● **Your goal**
What you return should be the complete data below, word for word, with no pictures in it.

Source texts of formatted documents:
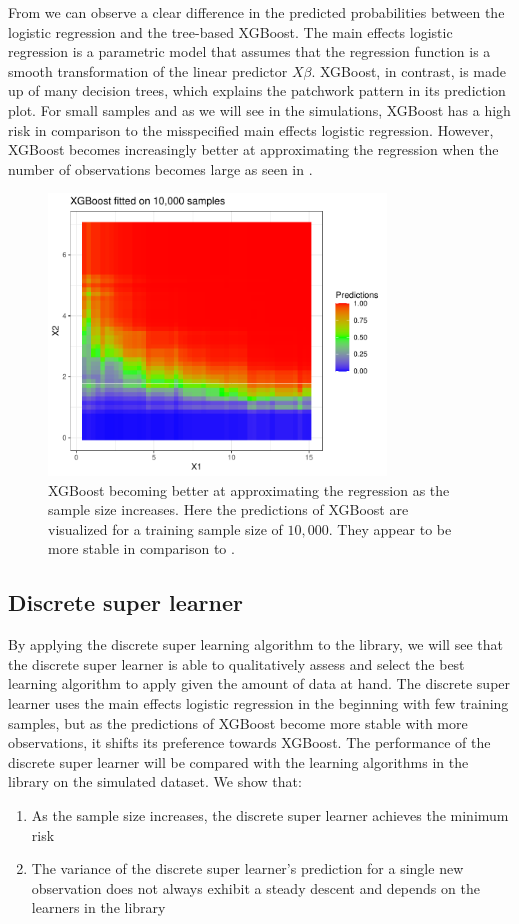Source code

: \documentclass[./main.tex]{subfiles}
\begin{document}
From  we can observe a clear difference in the predicted probabilities between the logistic regression and the tree-based XGBoost. The main effects logistic regression is a parametric model that assumes that the regression function is a smooth transformation of the linear predictor $ X\beta $. XGBoost, in contrast, is made up of many decision trees, which explains the patchwork pattern in its prediction plot. For small samples and as we will see in the simulations, XGBoost has a high risk in comparison to the misspecified main effects logistic regression. However, XGBoost becomes increasingly better at approximating the regression when the number of observations becomes large as seen in . 
\begin{figure}[H]
    \centering
    \includegraphics[width=0.8\textwidth]{figures/xgboost10k.pdf}
    \caption{XGBoost becoming better at approximating the regression as the sample size increases. Here the predictions of XGBoost are visualized for a training sample size of $ 10,000 $. They appear to be more stable in comparison to .}
    \label{fig:xgboost10k}
\end{figure}
\subsection{Discrete super learner} \label{sim_dsl}
By applying the discrete super learning algorithm to the library, we will see that the discrete super learner is able to qualitatively assess and select the best learning algorithm to apply given the amount of data at hand. The discrete super learner uses the main effects logistic regression in the beginning with few training samples, but as the predictions of XGBoost become more stable with more observations, it shifts its preference towards XGBoost. The performance of the discrete super learner will be compared with the learning algorithms in the library on the simulated dataset. We show that:
\begin{enumerate}
    \item As the sample size increases, the discrete super learner achieves the minimum risk 
    \item The variance of the discrete super learner's prediction for a single new observation does not always exhibit a steady descent and depends on the learners in the library
\end{enumerate}
\end{document}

● **Solution for this exercise**
Source code

: \documentclass[./main.tex]{subfiles}
\begin{document}
From  we can observe a clear difference in the predicted probabilities between the logistic regression and the tree-based XGBoost. The main effects logistic regression is a parametric model that assumes that the regression function is a smooth transformation of the linear predictor $ X\beta $. XGBoost, in contrast, is made up of many decision trees, which explains the patchwork pattern in its prediction plot. For small samples and as we will see in the simulations, XGBoost has a high risk in comparison to the misspecified main effects logistic regression. However, XGBoost becomes increasingly better at approximating the regression when the number of observations becomes large as seen in . 
\begin{figure}[H]
    \centering
    \includegraphics[width=0.8\textwidth]{figures/xgboost10k.pdf}
    \caption{XGBoost becoming better at approximating the regression as the sample size increases. Here the predictions of XGBoost are visualized for a training sample size of $ 10,000 $. They appear to be more stable in comparison to .}
    \label{fig:xgboost10k}
\end{figure}
\subsection{Discrete super learner} \label{sim_dsl}
By applying the discrete super learning algorithm to the library, we will see that the discrete super learner is able to qualitatively assess and select the best learning algorithm to apply given the amount of data at hand. The discrete super learner uses the main effects logistic regression in the beginning with few training samples, but as the predictions of XGBoost become more stable with more observations, it shifts its preference towards XGBoost. The performance of the discrete super learner will be compared with the learning algorithms in the library on the simulated dataset. We show that:
\begin{enumerate}
    \item As the sample size increases, the discrete super learner achieves the minimum risk 
    \item The variance of the discrete super learner's prediction for a single new observation does not always exhibit a steady descent and depends on the learners in the library
\end{enumerate}
\end{document}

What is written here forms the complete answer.